Action item – Your task is to copy every line of the entries that holds the word "Enhanced".

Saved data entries
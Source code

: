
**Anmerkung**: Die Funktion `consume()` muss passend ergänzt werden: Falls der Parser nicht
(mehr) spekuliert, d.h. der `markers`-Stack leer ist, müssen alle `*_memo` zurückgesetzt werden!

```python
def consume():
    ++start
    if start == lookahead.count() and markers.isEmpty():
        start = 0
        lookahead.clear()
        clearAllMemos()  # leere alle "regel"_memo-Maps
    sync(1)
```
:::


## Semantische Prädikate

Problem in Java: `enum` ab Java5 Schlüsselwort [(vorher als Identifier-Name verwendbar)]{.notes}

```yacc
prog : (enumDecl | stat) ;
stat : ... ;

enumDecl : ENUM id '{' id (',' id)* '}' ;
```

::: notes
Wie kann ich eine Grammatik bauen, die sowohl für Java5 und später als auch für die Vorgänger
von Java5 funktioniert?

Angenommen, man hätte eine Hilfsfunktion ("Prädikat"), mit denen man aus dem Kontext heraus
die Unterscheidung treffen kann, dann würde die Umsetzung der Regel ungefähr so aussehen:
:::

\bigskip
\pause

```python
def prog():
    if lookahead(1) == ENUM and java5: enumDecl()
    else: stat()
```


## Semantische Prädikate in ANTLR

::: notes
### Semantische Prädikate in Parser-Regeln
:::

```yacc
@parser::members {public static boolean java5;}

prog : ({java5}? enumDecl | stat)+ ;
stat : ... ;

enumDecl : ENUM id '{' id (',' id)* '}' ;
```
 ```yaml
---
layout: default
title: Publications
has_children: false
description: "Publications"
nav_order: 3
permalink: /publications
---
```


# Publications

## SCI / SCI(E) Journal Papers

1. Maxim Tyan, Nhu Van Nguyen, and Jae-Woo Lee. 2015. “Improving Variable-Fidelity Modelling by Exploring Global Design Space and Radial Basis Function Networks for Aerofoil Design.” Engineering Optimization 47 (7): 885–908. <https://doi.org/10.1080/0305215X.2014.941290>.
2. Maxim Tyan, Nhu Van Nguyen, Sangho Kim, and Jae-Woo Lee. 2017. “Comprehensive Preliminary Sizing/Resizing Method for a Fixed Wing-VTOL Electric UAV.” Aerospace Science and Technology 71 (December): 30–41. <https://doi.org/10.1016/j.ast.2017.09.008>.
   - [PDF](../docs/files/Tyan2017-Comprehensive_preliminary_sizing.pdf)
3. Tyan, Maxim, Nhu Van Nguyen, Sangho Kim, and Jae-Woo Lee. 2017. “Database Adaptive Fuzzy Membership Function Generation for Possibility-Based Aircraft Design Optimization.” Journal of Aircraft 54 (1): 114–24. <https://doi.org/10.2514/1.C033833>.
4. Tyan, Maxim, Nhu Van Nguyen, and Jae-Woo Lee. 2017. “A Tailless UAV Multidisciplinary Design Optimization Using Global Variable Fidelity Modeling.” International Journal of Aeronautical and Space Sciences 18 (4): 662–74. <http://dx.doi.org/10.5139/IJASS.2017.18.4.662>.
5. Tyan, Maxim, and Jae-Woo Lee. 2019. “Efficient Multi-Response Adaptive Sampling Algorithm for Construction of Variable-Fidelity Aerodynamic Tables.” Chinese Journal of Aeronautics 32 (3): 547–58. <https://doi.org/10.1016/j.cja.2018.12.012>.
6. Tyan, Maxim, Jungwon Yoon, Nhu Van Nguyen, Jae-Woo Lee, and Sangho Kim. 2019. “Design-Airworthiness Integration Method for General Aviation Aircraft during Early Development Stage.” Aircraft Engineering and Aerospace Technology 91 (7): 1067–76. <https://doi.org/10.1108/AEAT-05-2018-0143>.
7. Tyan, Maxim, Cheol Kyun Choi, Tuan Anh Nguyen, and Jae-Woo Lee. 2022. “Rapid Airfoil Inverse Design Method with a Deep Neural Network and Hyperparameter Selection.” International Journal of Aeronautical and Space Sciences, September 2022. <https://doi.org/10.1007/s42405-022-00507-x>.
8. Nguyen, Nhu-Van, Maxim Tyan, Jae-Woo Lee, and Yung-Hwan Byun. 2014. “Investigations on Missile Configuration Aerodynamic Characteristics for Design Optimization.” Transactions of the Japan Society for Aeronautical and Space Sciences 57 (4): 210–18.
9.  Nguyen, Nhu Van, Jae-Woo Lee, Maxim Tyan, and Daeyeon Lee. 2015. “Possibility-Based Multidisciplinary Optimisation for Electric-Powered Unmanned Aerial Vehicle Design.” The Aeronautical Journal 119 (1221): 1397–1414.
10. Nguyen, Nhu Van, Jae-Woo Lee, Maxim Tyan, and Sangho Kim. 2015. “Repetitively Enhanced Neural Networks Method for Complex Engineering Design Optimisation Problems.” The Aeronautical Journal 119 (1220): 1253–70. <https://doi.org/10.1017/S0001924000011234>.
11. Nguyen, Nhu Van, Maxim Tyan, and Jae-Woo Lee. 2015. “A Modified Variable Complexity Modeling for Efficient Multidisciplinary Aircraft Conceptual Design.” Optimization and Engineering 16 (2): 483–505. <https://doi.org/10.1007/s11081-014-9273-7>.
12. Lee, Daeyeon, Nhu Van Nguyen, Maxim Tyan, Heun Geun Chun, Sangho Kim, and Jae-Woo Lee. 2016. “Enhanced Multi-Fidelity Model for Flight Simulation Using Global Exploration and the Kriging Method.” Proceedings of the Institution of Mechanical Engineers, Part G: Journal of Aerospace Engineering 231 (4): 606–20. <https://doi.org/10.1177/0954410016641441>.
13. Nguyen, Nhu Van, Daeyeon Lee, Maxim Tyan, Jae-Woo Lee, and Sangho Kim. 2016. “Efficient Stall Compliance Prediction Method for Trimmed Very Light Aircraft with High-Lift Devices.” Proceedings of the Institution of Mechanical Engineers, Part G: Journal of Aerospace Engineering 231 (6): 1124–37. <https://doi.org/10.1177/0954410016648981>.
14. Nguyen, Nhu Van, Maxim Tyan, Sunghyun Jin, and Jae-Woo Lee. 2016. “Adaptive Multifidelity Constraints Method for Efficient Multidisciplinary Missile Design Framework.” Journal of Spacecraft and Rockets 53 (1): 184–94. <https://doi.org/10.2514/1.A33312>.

Solution –
10. Nguyen, Nhu Van, Jae-Woo Lee, Maxim Tyan, and Sangho Kim. 2015. “Repetitively Enhanced Neural Networks Method for Complex Engineering Design Optimisation Problems.” The Aeronautical Journal 119 (1220): 1253–70. <https://doi.org/10.1017/S0001924000011234>.
12. Lee, Daeyeon, Nhu Van Nguyen, Maxim Tyan, Heun Geun Chun, Sangho Kim, and Jae-Woo Lee. 2016. “Enhanced Multi-Fidelity Model for Flight Simulation Using Global Exploration and the Kriging Method.” Proceedings of the Institution of Mechanical Engineers, Part G: Journal of Aerospace Engineering 231 (4): 606–20. <https://doi.org/10.1177/0954410016641441>.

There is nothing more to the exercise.